It is About Sharing

Knowledge is for sharing. Do not keep your knowledge to yourself alone. Let it grows. The more you share, the more you learn and in the end you become a better person.

Al-Fatihah

Wednesday, May 21, 2008

A Clear-Cut Abuse of Power

It was reported in the newspaper about a teacher who was arrested and detained by the police and had to spend one night in the police lock up for “threatening” one of his students that he (the teacher) might pull his (the student) pants down if the student contravened school discipline again. The student’s father found it too harsh for him to accept and had to resort to abuse of power by using his connection with the police force to have the teacher arrested, detained and spent one night in the police lock up for passing a “threat” remarks, which is not an offence or rather not a criminal offence at the first place. It was also reported that the student comes from a well-known family. This is a blatant abuse of power by the father and the police. Whoever in the police force who gave such a stupid instruction to arrest and detain the teacher is answerable for his action and proper disciplinary (for issuing invalid instruction) as well as legal action (for abusing his power) must be taken against him/her.

Read here for full report http://thestar.com.my/news/story.asp?file=/2008/5/21/nation/21307389&sec=nation

The teacher is now contemplating of taking legal action against the father and the police. My advice to the teacher is , go ahead!!! You have every right to sue this buggers. They are all sick people around us who thought they can do what they like. Teach these uncivilized people a good lesson. Lodge a police report. Get them investigated. Put them in prison. Let them know that money is not everything. The day where the rich is powerful and the poor is powerless has long gone (but sad to note that there are still people [like these buggers] who live in that era nowadays).

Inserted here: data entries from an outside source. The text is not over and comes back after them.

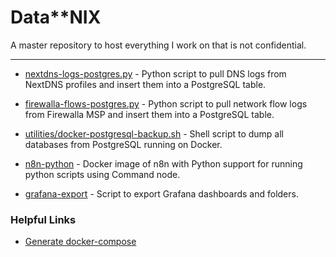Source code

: # Data**NIX

A master repository to host everything I work on that is not confidential.

***

- [nextdns-logs-postgres.py](./nextdns-logs-postgres.py) - Python script to pull DNS logs from NextDNS profiles and insert them into a PostgreSQL table.

- [firewalla-flows-postgres.py](./firewalla-flows-postgres.py) - Python script to pull network flow logs from Firewalla MSP and insert them into a PostgreSQL table.

- [utilities/docker-postgresql-backup.sh](./utilities/docker-postgresql-backup.sh) - Shell script to dump all databases from PostgreSQL running on Docker.

- [n8n-python](https://github.com/bloodyburger/n8n-python) - Docker image of n8n with Python support for running python scripts using Command node.

- [grafana-export](https://github.com/bloodyburger/grafana-export.sh) - Script to export Grafana dashboards and folders.

### Helpful Links
- [Generate docker-compose](https://github.com/Red5d/docker-autocompose)
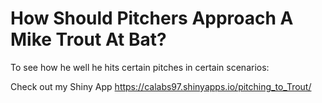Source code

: # How Should Pitchers Approach A Mike Trout At Bat? 

To see how he well he hits certain pitches in certain scenarios:  

Check out my Shiny App  https://calabs97.shinyapps.io/pitching_to_Trout/
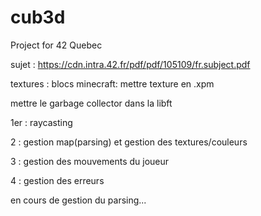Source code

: # cub3d
Project for 42 Quebec

sujet : https://cdn.intra.42.fr/pdf/pdf/105109/fr.subject.pdf

textures : blocs minecraft:
mettre texture en .xpm

mettre le garbage collector dans la libft



 1er : raycasting 

 2 : gestion map(parsing) et gestion des textures/couleurs

 3 : gestion des mouvements du joueur

 4 : gestion des erreurs 

 en cours de gestion du parsing...
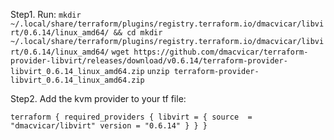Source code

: Step1.
Run:
`mkdir ~/.local/share/terraform/plugins/registry.terraform.io/dmacvicar/libvirt/0.6.14/linux_amd64/ && cd mkdir ~/.local/share/terraform/plugins/registry.terraform.io/dmacvicar/libvirt/0.6.14/linux_amd64/`
`wget https://github.com/dmacvicar/terraform-provider-libvirt/releases/download/v0.6.14/terraform-provider-libvirt_0.6.14_linux_amd64.zip`
`unzip terraform-provider-libvirt_0.6.14_linux_amd64.zip`

Step2.
Add the kvm provider to your tf file:

`terraform {
  required_providers {
    libvirt = {
      source  = "dmacvicar/libvirt"
      version = "0.6.14"
    }
  }
}`

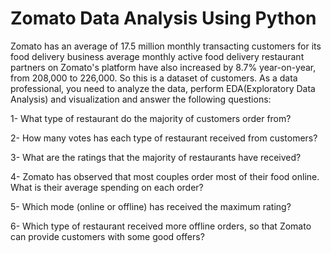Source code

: # Zomato Data Analysis Using Python
Zomato has an average of 17.5 million monthly transacting customers for its food delivery business average monthly active food delivery restaurant partners on Zomato's platform have also increased by 8.7% year-on-year, from 208,000 to 226,000. So this is a dataset of customers. As a data professional, you need to analyze the data, perform EDA(Exploratory Data Analysis) and visualization and answer the following questions:

1- What type of restaurant do the majority of customers order from?

2- How many votes has each type of restaurant received from customers?

3- What are the ratings that the majority of restaurants have received?

4- Zomato has observed that most couples order most of their food online. What is their average spending on each order?

5- Which mode (online or offline) has received the maximum rating?

6- Which type of restaurant received more offline orders, so that Zomato can provide customers with some good offers?

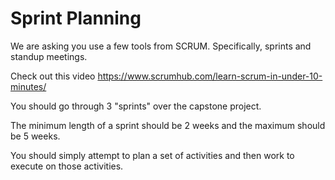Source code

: # Sprint Planning

We are asking you use a few tools from SCRUM.  Specifically, sprints and standup meetings.

Check out this video
https://www.scrumhub.com/learn-scrum-in-under-10-minutes/

You should go through 3 "sprints" over the capstone project.

The minimum length of a sprint should be 2 weeks and the maximum should be 5 weeks.

You should simply attempt to plan a set of activities and then work to execute on those activities.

Let us look at whether the so called “threat” by the teacher towards his student is a crime that may have warrant the police to arrest the teacher and put him in a lock up for one night. The closest offence stated in the Penal Code of this nature is Extortion as stipulated in Section 383. Section 383 of the Penal Code provides as follows: -

"Whoever intentionally puts any person in fear of any injury to that person or to any other, and thereby dishonestly induces the person so put in fear to deliver to any person any property or valuable security, or anything signed or sealed which may be converted into a valuable security, commits "extortion"

So, in order to prove extortion, the following elements must present: -

(a) Intention
(b) Put others in fear of injury
(c) Induces the person to deliver any property

In the present case, none of the three elements stated above exists and as such, there is no extortion and therefore, what the teacher had said to his student was not a crime. So, on what basis did the police arrest and detain the teacher and made the poor chap to spent one night in the police lock-up? Was it just because the father was someone influential and has connection with the police, the police felt bound by his request or demand to arrest the teacher and put him in the lock up? Is our police force inferior than the boy’s father? Even the PM is not authorized to give such an instruction to the police in that situation, what more the normal citizen, like you and me?

So, with no offence committed, the arrest made by the police was illegal, which caused the detention as “wrongful confinement”.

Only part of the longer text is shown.